E o artigo 87º do mesmo diploma, sob a epígrafe “ajudas de custo e outros abonos” estabelece:
Não se consideram retribuição as importâncias recebidas a título de ajudas de custo, abonos de viagem, despesas de transporte, abonos de instalação e outras equivalentes, devidas ao trabalhador por deslocações ou novas instalações, feitas em serviço da entidade patronal, salvo quando, sendo tais deslocações frequentes, essas importâncias, na parte que excedam as respectivas despesas normais, tenham sido previstas no contrato ou se devam considerar pelos usos como elemento integrante da remuneração ao trabalhador”.

Em comentário ao referido normativo, escreve Abílio Neto, in Contrato de Trabalho, 4ª edição, 1977, pág. 245:
As ajudas de custo e outros abonos, referidos na 1ª parte deste artigo, não são considerados como retribuição, porque, e na medida, em que representam o reembolso de despesas já feitas ou a fazer pelo trabalhador no cumprimento ou execução da prestação do trabalho. Daí, que se esteja perante uma simples compensação de uma diminuição patrimonial, real ou presumida, sem que ao trabalhador advenha uma efectiva utilidade ou acréscimo de rendimentos do trabalho”.

De acordo com o artigo 2º do CIRS consideram-se rendimentos do trabalho dependente todas as remunerações pagas ou postas à disposição do seu titular (nº 1), compreendendo-se no conceito de remuneração, designadamente, ordenados, salários, vencimentos, gratificações, percentagens, comissões, participações, subsídios ou prémios, senhas de presença, emolumentos, participações em multas e outras remunerações acessórias, ainda que periódicas, fixas ou variáveis, de natureza contratual ou não (nº 2).
E, por força da alínea e) do nº 3 consideram-se ainda rendimentos do trabalho dependente “as ajudas de custo e as importâncias auferidas pela utilização de automóvel próprio em serviço da entidade patronal, na parte em que ambas excedam os limites legais, e as verbas para despesas de deslocação, viagens ou representação de que não tenham sido prestadas contas até ao termo do exercício”.

As ajudas de custo caracterizam-se, assim, pela sua finalidade compensatória – consubstanciam o reembolso ou compensação das despesas que o trabalhador foi obrigado a suportar do deu bolso, na sequência de deslocações ao serviço da entidade patronal.

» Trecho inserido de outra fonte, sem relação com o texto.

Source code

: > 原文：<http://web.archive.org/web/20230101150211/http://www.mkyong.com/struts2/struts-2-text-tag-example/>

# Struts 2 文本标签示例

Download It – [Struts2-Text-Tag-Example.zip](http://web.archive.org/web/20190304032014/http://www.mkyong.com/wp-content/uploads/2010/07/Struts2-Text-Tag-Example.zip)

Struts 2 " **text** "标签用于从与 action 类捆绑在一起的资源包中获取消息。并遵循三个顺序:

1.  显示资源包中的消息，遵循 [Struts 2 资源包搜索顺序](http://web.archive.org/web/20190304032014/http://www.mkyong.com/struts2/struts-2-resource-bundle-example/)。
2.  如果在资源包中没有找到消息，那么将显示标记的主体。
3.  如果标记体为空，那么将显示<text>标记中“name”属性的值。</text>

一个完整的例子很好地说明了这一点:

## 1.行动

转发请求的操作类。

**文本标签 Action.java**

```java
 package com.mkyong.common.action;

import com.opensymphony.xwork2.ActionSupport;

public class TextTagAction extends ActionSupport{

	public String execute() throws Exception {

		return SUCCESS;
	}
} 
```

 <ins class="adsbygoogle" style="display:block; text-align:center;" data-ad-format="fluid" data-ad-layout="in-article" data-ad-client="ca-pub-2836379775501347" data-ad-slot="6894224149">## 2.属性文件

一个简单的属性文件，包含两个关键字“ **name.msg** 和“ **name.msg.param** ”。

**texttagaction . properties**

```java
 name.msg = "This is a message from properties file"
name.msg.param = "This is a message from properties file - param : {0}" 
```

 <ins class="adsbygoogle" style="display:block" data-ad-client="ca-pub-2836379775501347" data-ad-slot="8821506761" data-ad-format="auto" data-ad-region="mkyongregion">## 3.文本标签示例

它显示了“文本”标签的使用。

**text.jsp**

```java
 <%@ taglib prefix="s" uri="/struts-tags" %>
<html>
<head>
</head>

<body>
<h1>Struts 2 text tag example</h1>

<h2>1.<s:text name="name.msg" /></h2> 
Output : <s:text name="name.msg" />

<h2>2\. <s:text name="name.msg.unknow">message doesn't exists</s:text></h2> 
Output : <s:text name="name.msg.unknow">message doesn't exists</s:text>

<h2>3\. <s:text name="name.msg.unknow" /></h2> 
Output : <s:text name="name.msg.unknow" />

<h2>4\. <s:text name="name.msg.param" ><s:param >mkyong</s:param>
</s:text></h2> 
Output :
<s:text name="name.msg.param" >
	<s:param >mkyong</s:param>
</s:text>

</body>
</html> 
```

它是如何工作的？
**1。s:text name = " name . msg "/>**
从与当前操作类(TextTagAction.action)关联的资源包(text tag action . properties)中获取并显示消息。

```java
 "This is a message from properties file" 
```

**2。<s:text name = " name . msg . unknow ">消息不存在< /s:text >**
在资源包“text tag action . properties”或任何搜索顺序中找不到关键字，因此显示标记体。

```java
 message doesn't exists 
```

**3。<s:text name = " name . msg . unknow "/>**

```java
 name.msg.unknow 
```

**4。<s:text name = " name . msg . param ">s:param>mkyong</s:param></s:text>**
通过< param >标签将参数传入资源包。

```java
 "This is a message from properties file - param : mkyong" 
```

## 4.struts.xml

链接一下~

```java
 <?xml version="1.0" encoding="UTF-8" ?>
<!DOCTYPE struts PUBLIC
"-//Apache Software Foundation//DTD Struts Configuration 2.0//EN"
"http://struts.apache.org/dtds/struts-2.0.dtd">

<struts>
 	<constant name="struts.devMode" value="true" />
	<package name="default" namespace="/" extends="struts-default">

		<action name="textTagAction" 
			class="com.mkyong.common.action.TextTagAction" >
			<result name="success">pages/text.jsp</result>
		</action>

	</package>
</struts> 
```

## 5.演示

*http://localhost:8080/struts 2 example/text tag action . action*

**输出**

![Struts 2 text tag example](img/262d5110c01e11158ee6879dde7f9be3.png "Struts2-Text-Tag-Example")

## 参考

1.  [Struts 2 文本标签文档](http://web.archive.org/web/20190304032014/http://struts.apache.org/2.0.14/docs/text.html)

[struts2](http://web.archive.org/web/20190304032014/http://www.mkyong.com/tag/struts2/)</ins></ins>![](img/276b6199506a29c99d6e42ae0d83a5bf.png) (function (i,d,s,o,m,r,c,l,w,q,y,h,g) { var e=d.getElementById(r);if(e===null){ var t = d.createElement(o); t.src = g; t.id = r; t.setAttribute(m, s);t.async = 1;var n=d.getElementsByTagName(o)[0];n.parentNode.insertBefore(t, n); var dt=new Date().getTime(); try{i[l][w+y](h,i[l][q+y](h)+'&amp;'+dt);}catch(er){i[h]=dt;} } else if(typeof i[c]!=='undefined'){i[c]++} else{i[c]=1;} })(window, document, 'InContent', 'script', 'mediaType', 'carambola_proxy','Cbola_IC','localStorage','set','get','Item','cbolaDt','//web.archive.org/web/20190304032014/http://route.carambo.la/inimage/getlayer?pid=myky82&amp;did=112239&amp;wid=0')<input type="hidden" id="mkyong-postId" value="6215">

No âmbito da inspecção à entidade patronal do impugnante – a sociedade E ….. LDA - a AF constatou que esta contabilizou como custos diversas importâncias relativas a dormitórios e refeitórios e ao mesmo tempo atribuiu ajudas de custo aos trabalhadores, sendo que os valores de tais verbas apelidadas de ajudas de custo eram pagas à parte do recibo de remunerações.
Simultaneamente era pago ao impugnante subsídio de refeição e de deslocação, importâncias que eram contabilizadas no recibo de remunerações.
O impugnante recebeu, no decurso do ano de 1997, a título de ajudas de custo, o montante global de Esc. 973 670$00.

Ao contrário do pretendido pelo recorrente, o ónus da prova de que os montantes recebidos pelo trabalhador a título de ajudas de custo não têm uma finalidade compensatória, consubstanciando antes rendimentos que proporcionam um acréscimo de capacidade contributiva e, portanto, susceptíveis de tributação, compete à Administração Fiscal.
Ora, não tendo esta demonstrado a falta de verificação dos pressupostos para a atribuição dessas importâncias a título de ajudas de custo (como lhe incumbia para poder alterar a declaração do contribuinte – artigo 66º do CIRS) não podem configurar-se aquelas importâncias como um rendimento de trabalho dependente, tributável em sede de IRS.

4 – Em conclusão, emito parecer no sentido de ser negado provimento ao recurso, mantendo-se a douta sentença recorrida.